A causa della restrizione dei tempi, il prof. Davide Astori, linguista e docente nonchè Direttore della rivista L’esperanto, ha ridotto il suo intervento: esprimendo il concetto del valore dell’interlinguistica e della genesi delle lingue cosiddette artificiali e facendo l’esempio dell’esperanto: il quale è una lingua a tutti gli effetti e questo è dimostrato, da ultimo, anche dal fatto che è stato accettato dal Pen-club internazionale. Astori ha inoltre offerto ai partecipanti copia del suo saggio Esperanto e lingue minoritarie: uno studio di enorme spessore e di valenza emblematica attorno al nesso che congiunge la battaglia in difesa della lingua madre e, nel contempo, a sostegno di una possibile lingua ausiliaria universale.
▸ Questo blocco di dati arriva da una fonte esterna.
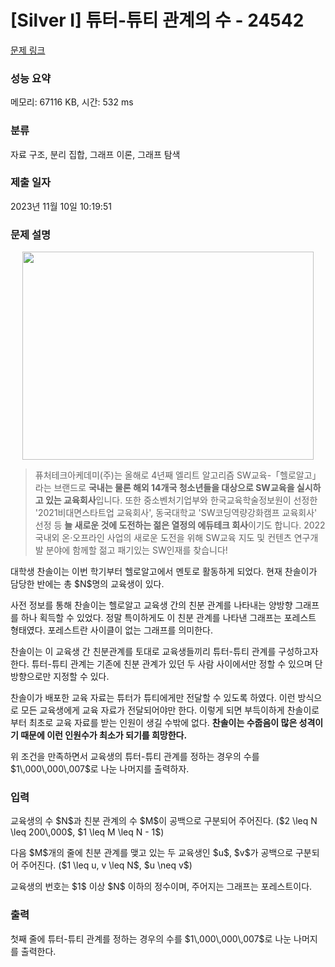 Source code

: # [Silver I] 튜터-튜티 관계의 수 - 24542 

[문제 링크](https://www.acmicpc.net/problem/24542) 

### 성능 요약

메모리: 67116 KB, 시간: 532 ms

### 분류

자료 구조, 분리 집합, 그래프 이론, 그래프 탐색

### 제출 일자

2023년 11월 10일 10:19:51

### 문제 설명

<p style="text-align: center;"><img alt="" src="https://upload.acmicpc.net/2c675aad-c509-433a-b0bc-d7f111d30c6d/-/preview/" style="height: 333px; width: 466px;"></p>

<blockquote>
<p>퓨처테크아케데미(주)는 올해로 4년째 엘리트 알고리즘 SW교육-「헬로알고」라는 브랜드로 <strong>국내는 물론 해외 14개국 청소년들을 대상으로 SW교육을 실시하고 있는 교육회사</strong>입니다. 또한 중소벤처기업부와 한국교육학술정보원이 선정한 '2021비대면스타트업 교육회사', 동국대학교 'SW코딩역량강화캠프 교육회사' 선정 등 <strong>늘 새로운 것에 도전하는 젊은 열정의 에듀테크 회사</strong>이기도 합니다. 2022 국내외 온·오프라인 사업의 새로운 도전을 위해 SW교육 지도 및 컨텐츠 연구개발 분야에 함께할 젊고 패기있는 SW인재를 찾습니다!</p>
</blockquote>

<p>대학생 찬솔이는 이번 학기부터 헬로알고에서 멘토로 활동하게 되었다. 현재 찬솔이가 담당한 반에는 총 $N$명의 교육생이 있다.</p>

<p>사전 정보를 통해 찬솔이는 헬로알고 교육생 간의 친분 관계를 나타내는 양방향 그래프를 하나 획득할 수 있었다. 정말 특이하게도 이 친분 관계를 나타낸 그래프는 포레스트 형태였다. 포레스트란 사이클이 없는 그래프를 의미한다.</p>

<p>찬솔이는 이 교육생 간 친분관계를 토대로 교육생들끼리 튜터-튜티 관계를 구성하고자 한다. 튜터-튜티 관계는 기존에 친분 관계가 있던 두 사람 사이에서만 정할 수 있으며 단방향으로만 지정할 수 있다.</p>

<p>찬솔이가 배포한 교육 자료는 튜터가 튜티에게만 전달할 수 있도록 하였다. 이런 방식으로 모든 교육생에게 교육 자료가 전달되어야만 한다. 이렇게 되면 부득이하게 찬솔이로부터 최초로 교육 자료를 받는 인원이 생길 수밖에 없다. <strong>찬솔이는 수줍음이 많은 성격이기 때문에 이런 인원수가 최소가 되기를 희망한다.</strong></p>

<p>위 조건을 만족하면서 교육생의 튜터-튜티 관계를 정하는 경우의 수를 $1\,000\,000\,007$로 나눈 나머지를 출력하자.</p>

### 입력 

 <p>교육생의 수 $N$과 친분 관계의 수 $M$이 공백으로 구분되어 주어진다. ($2 \leq N \leq 200\,000$, $1 \leq M \leq N - 1$)</p>

<p>다음 $M$개의 줄에 친분 관계를 맺고 있는 두 교육생인 $u$, $v$가 공백으로 구분되어 주어진다. ($1 \leq u, v \leq N$, $u \neq v$)</p>

<p>교육생의 번호는 $1$ 이상 $N$ 이하의 정수이며, 주어지는 그래프는 포레스트이다.</p>

### 출력 

 <p>첫째 줄에 튜터-튜티 관계를 정하는 경우의 수를 $1\,000\,000\,007$로 나눈 나머지를 출력한다.</p>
Concludendo i lavori, L.Mazzoni Benoni ha fatto presente l’attualità dei temi affrontati: destinati non ad una platea ristretta bensì all’intera cittadinanza, ricordando le tensioni presenti in Europa e invitando a ritornare al testo dei padri fondatori del movimento federalista ed europeista di Ventotene, per scongiurare le minacce che cercano di distruggere la convivenza pacifica dei popoli europei.
Sulla medesima lunghezza d’onda, nella mattinata era stata festeggiata la nona edizione del Premio Canuto 2018 per la miglior tesi di laurea in “Interlinguistica ed Esperantologia”, promosso dall’Università di Parma, sotto la direzione del prof. D. Astori.